Thursday, September 11, 2008

Biased Polls: How It Is Done

Today Public Policy Poling (PPP) released a poll on Colorado with the results showing Obama 47%, McCain 46%. Sounds fair enough. Colorado is known to be a battleground state this election. The DNC was held in Denver, so that should give Obama a boost relative to national numbers which show him slightly behind.

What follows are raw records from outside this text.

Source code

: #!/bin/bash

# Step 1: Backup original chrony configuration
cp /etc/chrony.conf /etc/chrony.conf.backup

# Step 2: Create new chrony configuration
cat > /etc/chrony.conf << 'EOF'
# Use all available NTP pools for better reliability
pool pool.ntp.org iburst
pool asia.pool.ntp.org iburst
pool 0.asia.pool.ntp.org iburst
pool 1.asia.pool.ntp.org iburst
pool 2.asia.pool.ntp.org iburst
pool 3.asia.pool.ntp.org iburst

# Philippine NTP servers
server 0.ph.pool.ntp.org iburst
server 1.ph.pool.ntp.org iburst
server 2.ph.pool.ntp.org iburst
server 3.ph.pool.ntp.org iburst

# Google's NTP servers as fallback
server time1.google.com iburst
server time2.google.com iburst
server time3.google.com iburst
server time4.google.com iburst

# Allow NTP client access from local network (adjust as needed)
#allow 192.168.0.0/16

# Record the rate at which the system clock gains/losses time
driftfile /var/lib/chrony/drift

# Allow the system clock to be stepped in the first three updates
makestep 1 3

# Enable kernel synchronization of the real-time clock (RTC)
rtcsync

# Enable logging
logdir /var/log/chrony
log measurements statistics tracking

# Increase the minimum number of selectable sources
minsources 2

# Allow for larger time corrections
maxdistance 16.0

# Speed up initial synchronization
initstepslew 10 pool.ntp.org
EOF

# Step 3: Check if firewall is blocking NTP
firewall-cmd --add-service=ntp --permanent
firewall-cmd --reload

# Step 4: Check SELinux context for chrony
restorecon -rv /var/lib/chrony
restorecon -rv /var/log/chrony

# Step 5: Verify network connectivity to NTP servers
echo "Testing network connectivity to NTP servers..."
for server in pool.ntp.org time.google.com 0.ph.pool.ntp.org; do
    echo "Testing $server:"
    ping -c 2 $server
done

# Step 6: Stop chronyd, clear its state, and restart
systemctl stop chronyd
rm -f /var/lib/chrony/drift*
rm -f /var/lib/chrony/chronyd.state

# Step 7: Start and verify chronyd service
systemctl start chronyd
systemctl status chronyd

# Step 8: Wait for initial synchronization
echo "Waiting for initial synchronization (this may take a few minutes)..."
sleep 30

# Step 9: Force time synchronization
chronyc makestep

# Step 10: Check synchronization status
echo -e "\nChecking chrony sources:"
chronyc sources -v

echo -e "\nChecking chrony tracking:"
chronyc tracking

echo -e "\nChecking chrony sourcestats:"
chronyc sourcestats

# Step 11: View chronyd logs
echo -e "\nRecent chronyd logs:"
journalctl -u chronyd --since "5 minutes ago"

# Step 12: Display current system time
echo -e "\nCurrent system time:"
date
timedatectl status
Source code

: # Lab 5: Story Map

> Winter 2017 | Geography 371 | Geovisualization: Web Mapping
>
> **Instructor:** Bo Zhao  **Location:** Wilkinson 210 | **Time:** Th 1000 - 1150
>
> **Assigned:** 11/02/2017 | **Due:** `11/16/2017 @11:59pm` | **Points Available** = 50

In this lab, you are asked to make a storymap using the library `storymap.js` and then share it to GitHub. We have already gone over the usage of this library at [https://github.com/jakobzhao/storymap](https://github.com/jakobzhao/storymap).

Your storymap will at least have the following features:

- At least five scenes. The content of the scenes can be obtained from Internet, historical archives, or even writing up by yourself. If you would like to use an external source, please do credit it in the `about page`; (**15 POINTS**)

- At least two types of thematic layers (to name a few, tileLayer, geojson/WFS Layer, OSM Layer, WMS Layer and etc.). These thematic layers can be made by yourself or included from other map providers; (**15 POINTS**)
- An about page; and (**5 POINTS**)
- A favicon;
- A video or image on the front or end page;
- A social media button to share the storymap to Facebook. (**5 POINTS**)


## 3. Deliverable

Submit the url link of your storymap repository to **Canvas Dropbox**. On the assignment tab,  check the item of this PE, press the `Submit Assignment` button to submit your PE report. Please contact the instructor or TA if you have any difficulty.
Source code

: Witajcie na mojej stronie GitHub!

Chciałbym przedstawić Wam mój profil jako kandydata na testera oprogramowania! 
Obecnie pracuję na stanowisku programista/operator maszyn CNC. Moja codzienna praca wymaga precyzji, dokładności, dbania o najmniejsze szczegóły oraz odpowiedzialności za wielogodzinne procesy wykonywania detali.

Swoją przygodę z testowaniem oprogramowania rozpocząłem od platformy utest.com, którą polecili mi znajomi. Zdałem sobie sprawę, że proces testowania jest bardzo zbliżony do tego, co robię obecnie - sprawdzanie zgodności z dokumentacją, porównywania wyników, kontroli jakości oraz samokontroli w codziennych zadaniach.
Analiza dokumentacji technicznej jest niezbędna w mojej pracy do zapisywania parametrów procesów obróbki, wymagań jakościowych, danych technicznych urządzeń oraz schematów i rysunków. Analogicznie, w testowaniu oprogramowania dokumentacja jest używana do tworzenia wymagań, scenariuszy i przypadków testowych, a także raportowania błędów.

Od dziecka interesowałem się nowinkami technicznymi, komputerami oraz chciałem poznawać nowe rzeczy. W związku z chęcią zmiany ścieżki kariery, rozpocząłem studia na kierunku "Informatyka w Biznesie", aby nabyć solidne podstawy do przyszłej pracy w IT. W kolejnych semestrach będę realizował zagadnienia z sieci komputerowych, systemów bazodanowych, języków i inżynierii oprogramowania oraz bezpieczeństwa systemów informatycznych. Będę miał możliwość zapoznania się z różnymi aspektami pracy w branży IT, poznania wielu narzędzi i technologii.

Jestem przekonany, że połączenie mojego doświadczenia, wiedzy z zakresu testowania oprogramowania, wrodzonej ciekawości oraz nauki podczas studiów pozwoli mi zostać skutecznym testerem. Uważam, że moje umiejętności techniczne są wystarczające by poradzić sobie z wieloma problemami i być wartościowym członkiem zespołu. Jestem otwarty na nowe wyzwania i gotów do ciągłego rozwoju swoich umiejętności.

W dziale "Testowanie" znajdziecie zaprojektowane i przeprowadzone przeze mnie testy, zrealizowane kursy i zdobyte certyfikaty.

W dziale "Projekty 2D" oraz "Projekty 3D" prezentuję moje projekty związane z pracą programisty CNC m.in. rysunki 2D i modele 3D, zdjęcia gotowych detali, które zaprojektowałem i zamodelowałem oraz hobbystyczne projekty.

But let's look at the internal numbers just a little. In terms of weightings, they used the following breakdowns:
Republican: 37%
Democrat: 36%

Hispanic: 14%
White: 77%
A commenter over at HedgehogReport pulled up the exit poll numbers from the 2004 election:
Republican: 38%
Democrat: 29%

Hispanic: 8%
White: 86%
So in this case PPP is predicting that in 2008 Democrats will see a 7% higher turn out and Hispanics a 6% higher turn out. The question is why? The Hispanic population in Colorado is indeed growing but it hasn't grown by that much since 2004. Obama has certainly energized Democrats but the same can be said for Palin and Republicans. Both are pulling for independents and to suggest 7% of the population will change from independent to Democrat is a rather large assumption.

Of course no one can predict the future; the breakdown of party lines and race might be exactly as PPP is predicting. But the point is they really have no scientific basis for the new numbers. The new numbers could also be the result of over-polling the Denver metropolitan area. If you adjust the number to a less severe weighting change, McCain has a 5% advantage.

I'm not claiming this bias is intentional. It just serves as an example how careful you have to be when conducting a poll (and analyzing poll results), especially in a battleground state.